Tuesday, January 13, 2015

White House Press Secretary Josh Earnest: President Obama will challenge media to stop anti-jihad reports

Obama-Big-brother"The future must not belong to those who slander the prophet of Islam." Barack Obama September 2012 UN speech.

“As a student of history, I also know civilization’s debt to Islam. It was Islam — at places like Al-Azhar [seminary] — that carried the light of learning through so many centuries, paving the way for Europe’s Renaissance and Enlightenment.

"I also know that Islam has always been a part of America’s story.” Barack Obama 2009 Cairo speech.

On Tuesday, White House Press Secretary Josh Earnest defended President Obama's past remarks about Islam. Earnest was especially defensive of President Obama's remarks critical of media outlets or anyone for that matter speaking out against radical Islam.

“The President will not now be shy about expressing a view or taking the steps that are necessary to try to advocate for the safety and security of our men and women in uniform” whenever journalists’ work may provoke jihadist attacks.

"There was a genuine concern that the publication of some of those materials could put Americans abroad at risk, including American soldiers at risk.

”I will say that there have been occasions where the administration will make clear our point of view on some of those assessments based on the need to protect the American people and to protect our men and women in uniform.

“I wouldn’t rule out making those kinds of expressions again.

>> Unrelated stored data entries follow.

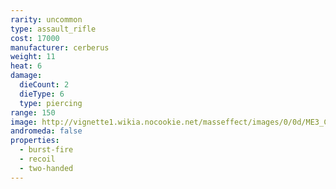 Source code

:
 ```yaml
---
rarity: uncommon
type: assault_rifle
cost: 17000
manufacturer: cerberus
weight: 11
heat: 6
damage:
  dieCount: 2
  dieType: 6
  type: piercing
range: 150
image: http://vignette1.wikia.nocookie.net/masseffect/images/0/0d/ME3_Cerberus_Harrier.png/revision/latest?cb=20120530214013http://vignette3.wikia.nocookie.net/masseffect/images/5/56/ME3_Chakram_Assault_Rifle.png/revision/latest?cb=20120317175958
andromeda: false
properties:
  - burst-fire
  - recoil
  - two-handed
---
```

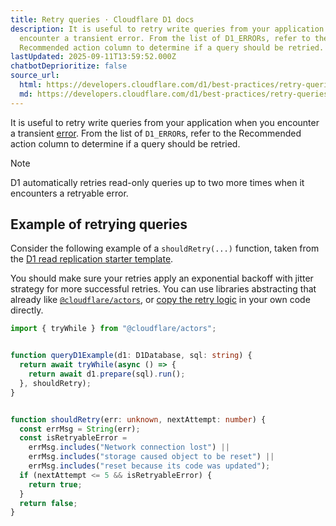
 ```yaml
---
title: Retry queries · Cloudflare D1 docs
description: It is useful to retry write queries from your application when you
  encounter a transient error. From the list of D1_ERRORs, refer to the
  Recommended action column to determine if a query should be retried.
lastUpdated: 2025-09-11T13:59:52.000Z
chatbotDeprioritize: false
source_url:
  html: https://developers.cloudflare.com/d1/best-practices/retry-queries/
  md: https://developers.cloudflare.com/d1/best-practices/retry-queries/index.md
---
```


It is useful to retry write queries from your application when you encounter a transient [error](https://developers.cloudflare.com/d1/observability/debug-d1/#error-list). From the list of `D1_ERROR`s, refer to the Recommended action column to determine if a query should be retried.

Note

D1 automatically retries read-only queries up to two more times when it encounters a retryable error.

## Example of retrying queries

Consider the following example of a `shouldRetry(...)` function, taken from the [D1 read replication starter template](https://github.com/cloudflare/templates/blob/main/d1-starter-sessions-api-template/src/index.ts#L108).

You should make sure your retries apply an exponential backoff with jitter strategy for more successful retries. You can use libraries abstracting that already like [`@cloudflare/actors`](https://github.com/cloudflare/actors), or [copy the retry logic](https://github.com/cloudflare/actors/blob/9ba112503132ddf6b5cef37ff145e7a2dd5ffbfc/packages/core/src/retries.ts#L18) in your own code directly.

```ts
import { tryWhile } from "@cloudflare/actors";


function queryD1Example(d1: D1Database, sql: string) {
  return await tryWhile(async () => {
    return await d1.prepare(sql).run();
  }, shouldRetry);
}


function shouldRetry(err: unknown, nextAttempt: number) {
  const errMsg = String(err);
  const isRetryableError =
    errMsg.includes("Network connection lost") ||
    errMsg.includes("storage caused object to be reset") ||
    errMsg.includes("reset because its code was updated");
  if (nextAttempt <= 5 && isRetryableError) {
    return true;
  }
  return false;
}
```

“That is something that the Commander in Chief takes very seriously. The President and his spokesman was not then and will not now be shy about expressing a view or taking the steps that are necessary to try to advocate for the safety and security of our men and women in uniform.

”What won’t change is our view that freedom of expression in no way justifies an act of violence against the person who expressed a view. And the President considers the safety and security of our men and women in uniform to be something worth fighting for.

“I think that there are any number of reasons that media organizations have made a decision not to reprint the cartoons” after the January attack. In some cases, maybe they were concerned about their physical safety. In other cases, they were exercising some judgment in a different way. So we certainly would leave it to media organizations to make a decision like this.

"What I’m saying is that individual news organizations have to assess that risk for themselves. I think the point in the mind of the President and certainly everybody here at the White House is that is a question that should be answered by journalists.

“I’m confident in saying that for the vast majority of media organizations, that [fear is] not the only factor. But I would readily concede that it is one in the minds of many of those news executives. But again, that is a decision for all of them to make,” Earnest said.